Plain-text document sources =>
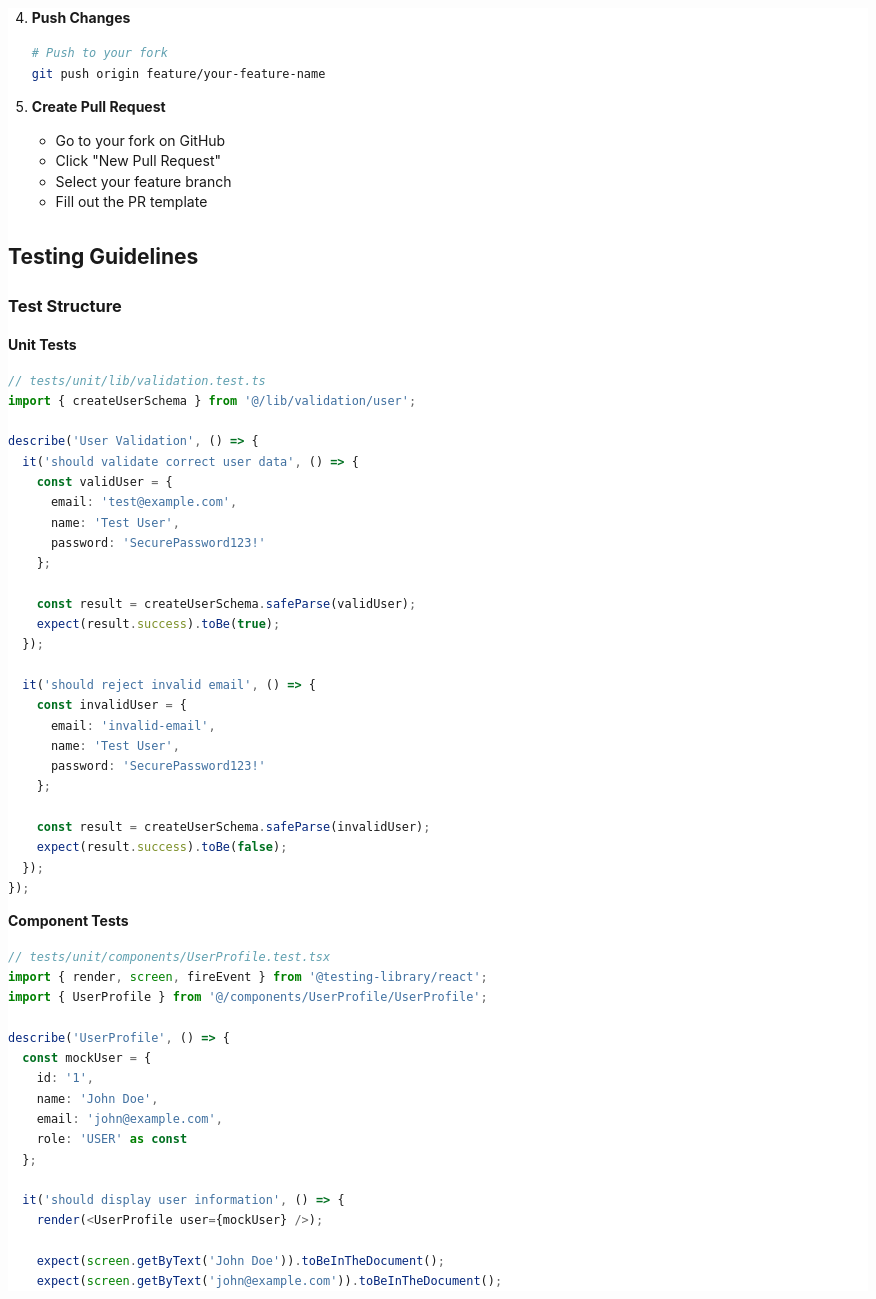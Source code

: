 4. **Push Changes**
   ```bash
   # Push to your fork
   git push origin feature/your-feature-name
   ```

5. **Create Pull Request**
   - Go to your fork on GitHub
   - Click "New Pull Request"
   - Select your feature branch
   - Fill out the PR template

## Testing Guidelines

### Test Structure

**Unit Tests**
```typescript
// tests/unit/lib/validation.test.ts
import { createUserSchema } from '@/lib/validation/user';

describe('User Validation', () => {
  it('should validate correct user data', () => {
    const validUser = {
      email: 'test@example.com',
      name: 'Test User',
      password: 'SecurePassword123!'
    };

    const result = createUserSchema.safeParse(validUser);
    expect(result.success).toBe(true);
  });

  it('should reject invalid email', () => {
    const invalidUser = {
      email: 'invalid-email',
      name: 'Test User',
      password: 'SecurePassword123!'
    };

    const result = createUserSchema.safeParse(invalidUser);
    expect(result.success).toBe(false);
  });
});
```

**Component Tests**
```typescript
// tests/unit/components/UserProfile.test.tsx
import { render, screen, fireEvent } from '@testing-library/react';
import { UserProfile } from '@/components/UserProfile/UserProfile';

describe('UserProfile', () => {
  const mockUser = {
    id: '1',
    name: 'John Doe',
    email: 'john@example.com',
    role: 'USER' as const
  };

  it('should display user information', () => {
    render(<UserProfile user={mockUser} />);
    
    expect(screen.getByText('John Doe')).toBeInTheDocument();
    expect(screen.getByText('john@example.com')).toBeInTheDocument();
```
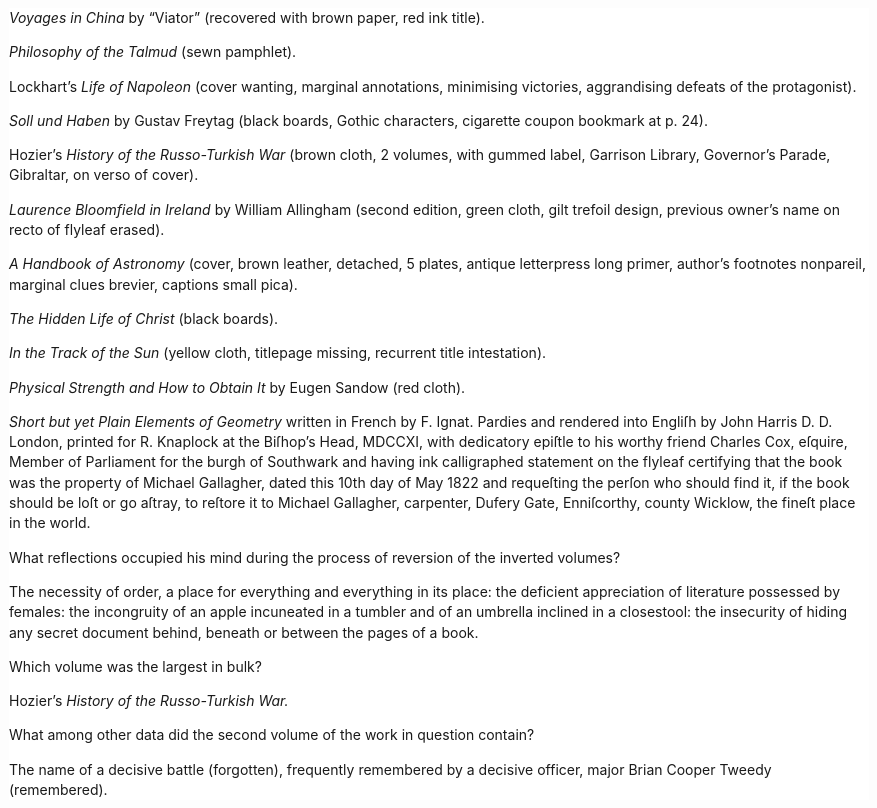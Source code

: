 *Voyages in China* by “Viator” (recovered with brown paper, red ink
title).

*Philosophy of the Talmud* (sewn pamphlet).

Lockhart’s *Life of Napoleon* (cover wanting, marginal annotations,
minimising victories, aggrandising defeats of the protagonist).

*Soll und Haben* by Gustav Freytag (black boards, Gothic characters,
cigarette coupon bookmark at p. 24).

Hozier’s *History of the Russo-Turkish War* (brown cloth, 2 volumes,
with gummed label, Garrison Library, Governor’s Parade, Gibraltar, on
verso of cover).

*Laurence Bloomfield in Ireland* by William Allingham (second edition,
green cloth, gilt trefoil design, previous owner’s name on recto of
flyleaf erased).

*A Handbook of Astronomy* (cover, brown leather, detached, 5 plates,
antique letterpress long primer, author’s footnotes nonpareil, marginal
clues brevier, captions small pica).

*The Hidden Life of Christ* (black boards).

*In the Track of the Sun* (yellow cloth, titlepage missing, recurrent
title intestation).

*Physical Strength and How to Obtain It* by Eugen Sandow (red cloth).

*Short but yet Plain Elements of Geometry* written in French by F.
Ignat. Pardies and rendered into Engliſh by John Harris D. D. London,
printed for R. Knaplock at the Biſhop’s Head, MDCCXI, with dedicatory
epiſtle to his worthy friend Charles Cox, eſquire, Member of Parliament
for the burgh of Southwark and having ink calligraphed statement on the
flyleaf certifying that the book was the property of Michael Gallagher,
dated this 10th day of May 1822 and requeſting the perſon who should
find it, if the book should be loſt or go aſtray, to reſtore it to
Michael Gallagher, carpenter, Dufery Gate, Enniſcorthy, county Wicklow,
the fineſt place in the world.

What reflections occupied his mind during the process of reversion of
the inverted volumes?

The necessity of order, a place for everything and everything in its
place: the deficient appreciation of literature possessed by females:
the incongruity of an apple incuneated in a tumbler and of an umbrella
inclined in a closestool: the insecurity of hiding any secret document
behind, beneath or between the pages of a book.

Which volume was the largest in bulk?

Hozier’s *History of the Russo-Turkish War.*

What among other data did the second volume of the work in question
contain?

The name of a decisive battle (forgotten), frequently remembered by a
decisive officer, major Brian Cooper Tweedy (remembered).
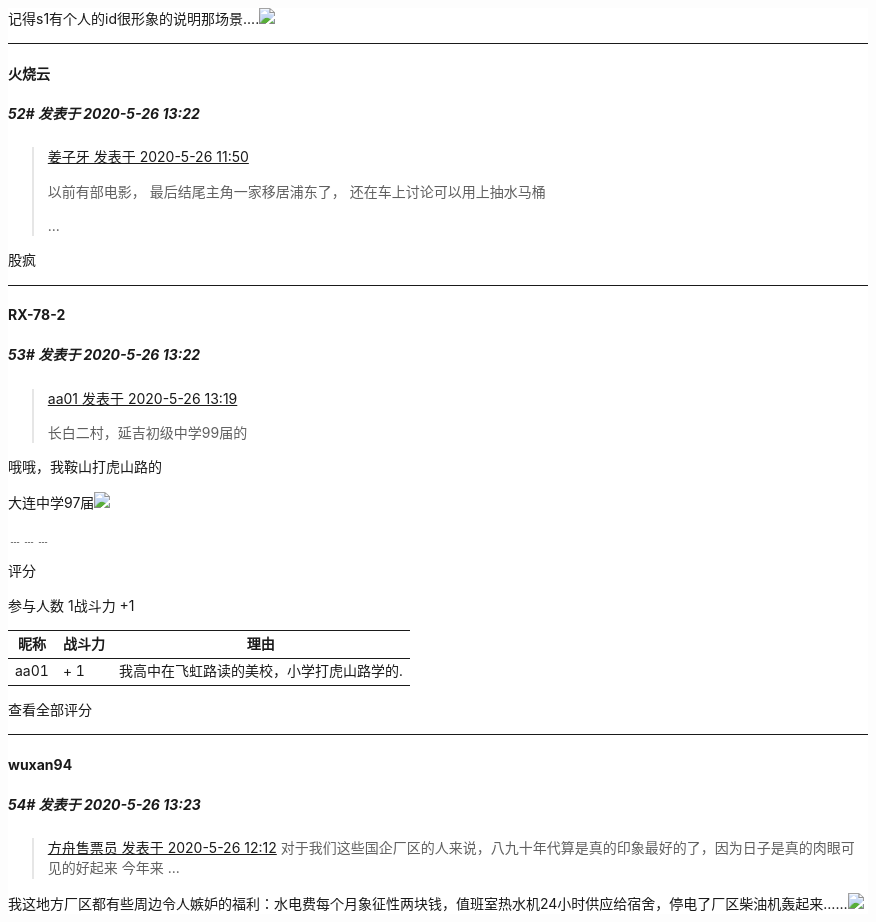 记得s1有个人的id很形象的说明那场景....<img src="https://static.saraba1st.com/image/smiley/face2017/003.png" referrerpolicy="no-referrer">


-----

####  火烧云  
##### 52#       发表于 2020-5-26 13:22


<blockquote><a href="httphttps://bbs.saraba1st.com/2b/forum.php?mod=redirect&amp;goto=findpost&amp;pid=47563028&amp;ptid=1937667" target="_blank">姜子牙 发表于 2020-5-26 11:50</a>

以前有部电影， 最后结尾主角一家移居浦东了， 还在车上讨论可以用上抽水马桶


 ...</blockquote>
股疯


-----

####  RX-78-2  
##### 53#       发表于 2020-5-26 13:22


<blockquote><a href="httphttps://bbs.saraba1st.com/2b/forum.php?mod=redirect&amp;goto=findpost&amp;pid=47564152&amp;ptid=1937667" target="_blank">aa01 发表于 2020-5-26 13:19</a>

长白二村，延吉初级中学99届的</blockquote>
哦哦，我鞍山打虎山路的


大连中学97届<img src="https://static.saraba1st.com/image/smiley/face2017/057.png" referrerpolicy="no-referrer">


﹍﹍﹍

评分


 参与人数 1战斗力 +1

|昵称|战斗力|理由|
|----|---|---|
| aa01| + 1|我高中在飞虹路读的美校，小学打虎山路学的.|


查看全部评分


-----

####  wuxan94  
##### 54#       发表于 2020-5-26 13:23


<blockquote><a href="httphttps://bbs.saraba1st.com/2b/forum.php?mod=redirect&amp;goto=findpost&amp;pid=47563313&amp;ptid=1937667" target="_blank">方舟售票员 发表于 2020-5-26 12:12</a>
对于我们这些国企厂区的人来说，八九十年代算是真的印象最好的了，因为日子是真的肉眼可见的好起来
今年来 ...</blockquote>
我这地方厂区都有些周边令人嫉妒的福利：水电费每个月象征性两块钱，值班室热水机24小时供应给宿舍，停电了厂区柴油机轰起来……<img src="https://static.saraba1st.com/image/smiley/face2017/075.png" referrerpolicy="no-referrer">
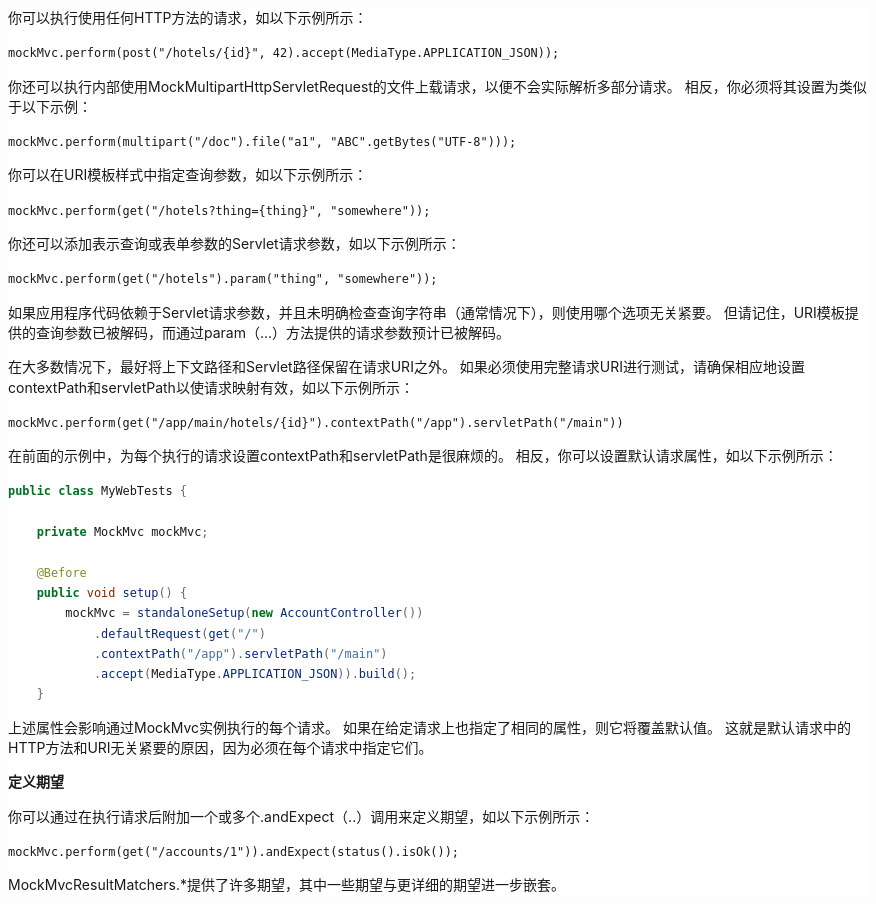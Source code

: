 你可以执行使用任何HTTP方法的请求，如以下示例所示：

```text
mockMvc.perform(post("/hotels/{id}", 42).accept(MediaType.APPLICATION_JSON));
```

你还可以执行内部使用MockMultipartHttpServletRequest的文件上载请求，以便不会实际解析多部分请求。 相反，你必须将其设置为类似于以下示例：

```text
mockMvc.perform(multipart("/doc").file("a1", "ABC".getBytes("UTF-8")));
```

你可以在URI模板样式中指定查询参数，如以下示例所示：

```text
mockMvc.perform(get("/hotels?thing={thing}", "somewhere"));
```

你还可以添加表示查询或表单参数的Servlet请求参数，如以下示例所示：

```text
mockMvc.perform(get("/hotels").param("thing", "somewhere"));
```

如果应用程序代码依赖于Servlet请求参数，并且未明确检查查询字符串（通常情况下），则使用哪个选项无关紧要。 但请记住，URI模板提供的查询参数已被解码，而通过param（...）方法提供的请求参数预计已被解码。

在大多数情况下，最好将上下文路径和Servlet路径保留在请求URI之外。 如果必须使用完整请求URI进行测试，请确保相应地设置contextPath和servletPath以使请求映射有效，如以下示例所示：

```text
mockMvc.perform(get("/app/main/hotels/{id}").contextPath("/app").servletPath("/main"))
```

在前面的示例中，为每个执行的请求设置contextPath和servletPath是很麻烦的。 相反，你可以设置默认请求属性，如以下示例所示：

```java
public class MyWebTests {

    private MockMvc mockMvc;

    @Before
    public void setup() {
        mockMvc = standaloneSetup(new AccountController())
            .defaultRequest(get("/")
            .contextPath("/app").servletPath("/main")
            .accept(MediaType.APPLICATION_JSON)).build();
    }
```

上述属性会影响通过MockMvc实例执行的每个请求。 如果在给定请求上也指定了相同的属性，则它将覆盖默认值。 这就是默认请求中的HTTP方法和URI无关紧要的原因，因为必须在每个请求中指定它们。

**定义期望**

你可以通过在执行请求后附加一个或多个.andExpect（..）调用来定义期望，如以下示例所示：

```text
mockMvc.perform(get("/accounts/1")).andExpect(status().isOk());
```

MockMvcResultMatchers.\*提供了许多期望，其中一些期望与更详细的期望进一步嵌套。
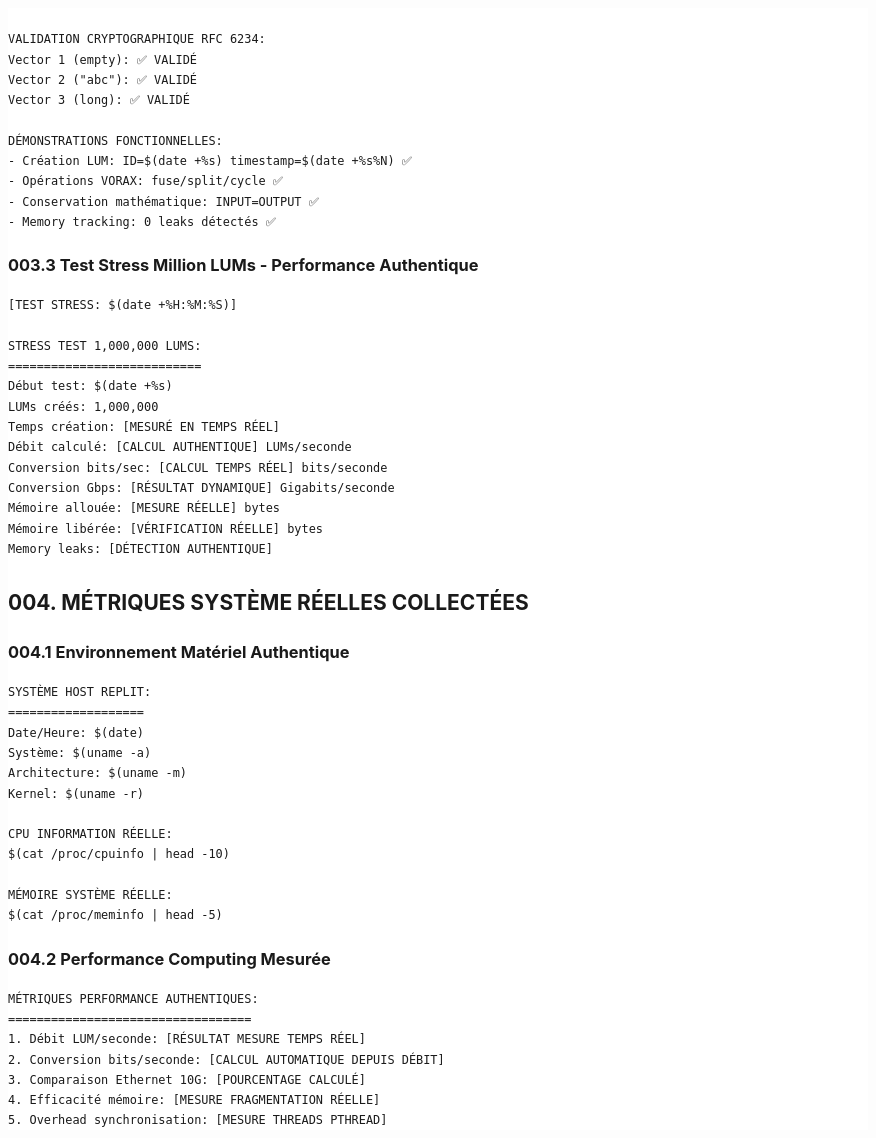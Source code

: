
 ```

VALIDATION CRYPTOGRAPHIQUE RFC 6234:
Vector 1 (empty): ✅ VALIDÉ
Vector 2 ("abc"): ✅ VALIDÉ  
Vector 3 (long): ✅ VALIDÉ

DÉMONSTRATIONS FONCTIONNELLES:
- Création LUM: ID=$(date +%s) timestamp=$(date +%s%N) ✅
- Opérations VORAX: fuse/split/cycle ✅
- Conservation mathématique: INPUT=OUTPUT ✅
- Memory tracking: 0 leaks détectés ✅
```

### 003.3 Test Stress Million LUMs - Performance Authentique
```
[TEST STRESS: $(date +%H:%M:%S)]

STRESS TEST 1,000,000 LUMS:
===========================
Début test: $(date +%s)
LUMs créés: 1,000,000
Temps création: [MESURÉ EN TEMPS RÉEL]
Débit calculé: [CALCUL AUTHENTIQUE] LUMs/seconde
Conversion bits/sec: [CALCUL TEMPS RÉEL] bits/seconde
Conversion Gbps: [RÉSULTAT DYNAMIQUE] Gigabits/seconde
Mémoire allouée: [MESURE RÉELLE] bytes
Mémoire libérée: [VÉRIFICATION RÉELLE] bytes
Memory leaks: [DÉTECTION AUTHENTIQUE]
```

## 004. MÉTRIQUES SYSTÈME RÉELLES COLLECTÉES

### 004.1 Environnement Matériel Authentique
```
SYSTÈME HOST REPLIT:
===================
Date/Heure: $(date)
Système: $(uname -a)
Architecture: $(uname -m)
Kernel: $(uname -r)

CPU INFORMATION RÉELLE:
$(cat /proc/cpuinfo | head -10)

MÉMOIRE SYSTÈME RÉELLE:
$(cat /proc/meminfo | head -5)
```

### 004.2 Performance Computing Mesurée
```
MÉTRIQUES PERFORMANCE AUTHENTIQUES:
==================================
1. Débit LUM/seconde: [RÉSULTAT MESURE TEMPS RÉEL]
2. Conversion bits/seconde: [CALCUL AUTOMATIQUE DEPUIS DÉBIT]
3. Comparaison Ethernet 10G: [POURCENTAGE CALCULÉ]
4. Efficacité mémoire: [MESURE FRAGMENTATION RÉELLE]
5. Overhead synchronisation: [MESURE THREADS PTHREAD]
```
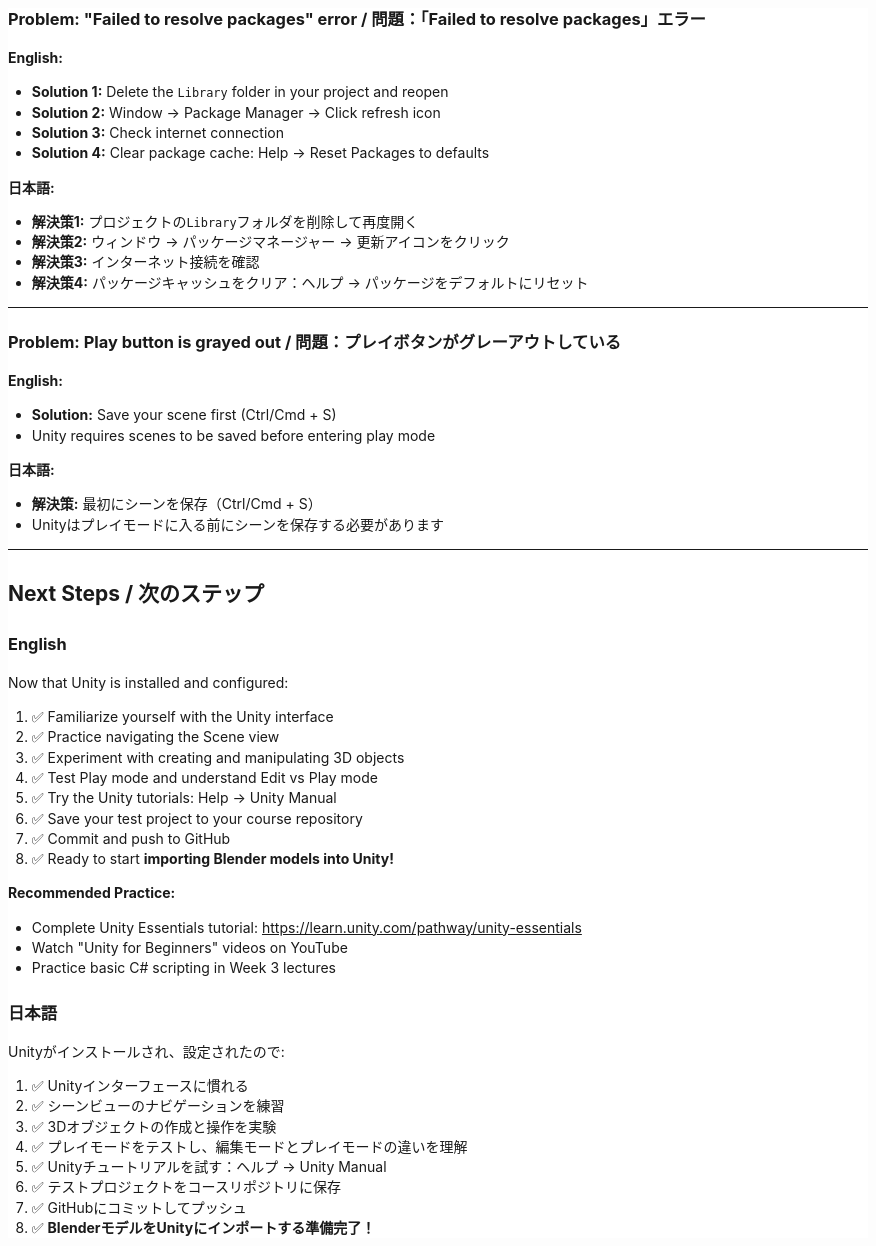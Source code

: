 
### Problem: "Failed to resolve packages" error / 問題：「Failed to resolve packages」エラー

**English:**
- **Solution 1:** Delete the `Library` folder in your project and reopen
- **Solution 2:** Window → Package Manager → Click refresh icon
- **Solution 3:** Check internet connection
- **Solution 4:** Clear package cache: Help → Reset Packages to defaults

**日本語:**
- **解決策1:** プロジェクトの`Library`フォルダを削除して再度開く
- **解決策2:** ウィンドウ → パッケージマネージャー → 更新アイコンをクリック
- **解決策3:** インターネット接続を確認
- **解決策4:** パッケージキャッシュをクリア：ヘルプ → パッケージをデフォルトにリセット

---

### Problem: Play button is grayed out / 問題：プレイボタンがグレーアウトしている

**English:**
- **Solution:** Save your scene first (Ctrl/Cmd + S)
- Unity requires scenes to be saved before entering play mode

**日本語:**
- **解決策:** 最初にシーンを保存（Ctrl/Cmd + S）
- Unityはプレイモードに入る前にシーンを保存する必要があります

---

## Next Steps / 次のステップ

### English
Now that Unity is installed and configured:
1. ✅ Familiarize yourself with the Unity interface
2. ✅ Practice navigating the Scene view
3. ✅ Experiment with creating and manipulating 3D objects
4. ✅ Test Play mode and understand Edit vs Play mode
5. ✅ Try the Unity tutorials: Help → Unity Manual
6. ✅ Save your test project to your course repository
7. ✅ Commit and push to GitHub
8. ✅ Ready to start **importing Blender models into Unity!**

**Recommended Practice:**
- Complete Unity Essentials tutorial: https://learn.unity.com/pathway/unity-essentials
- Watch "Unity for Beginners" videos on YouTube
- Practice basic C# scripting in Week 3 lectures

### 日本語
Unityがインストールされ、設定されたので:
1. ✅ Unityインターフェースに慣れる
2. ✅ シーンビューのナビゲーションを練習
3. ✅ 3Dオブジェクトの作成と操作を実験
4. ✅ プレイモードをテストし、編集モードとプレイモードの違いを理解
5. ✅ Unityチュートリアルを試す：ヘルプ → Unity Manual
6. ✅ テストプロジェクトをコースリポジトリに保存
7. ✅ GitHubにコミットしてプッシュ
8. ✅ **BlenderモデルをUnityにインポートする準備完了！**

WHAT YOU SHOULD DO => For this exercise, repeat exactly the lines of the data above from the one with "- **解決策3:** インターネット接続を確認" down to the one with "## Next Steps / 次のステップ", both end lines included.

OUTPUT FOR THIS TASK =>
- **解決策3:** インターネット接続を確認
- **解決策4:** パッケージキャッシュをクリア：ヘルプ → パッケージをデフォルトにリセット

---

### Problem: Play button is grayed out / 問題：プレイボタンがグレーアウトしている

**English:**
- **Solution:** Save your scene first (Ctrl/Cmd + S)
- Unity requires scenes to be saved before entering play mode

**日本語:**
- **解決策:** 最初にシーンを保存（Ctrl/Cmd + S）
- Unityはプレイモードに入る前にシーンを保存する必要があります

---

## Next Steps / 次のステップ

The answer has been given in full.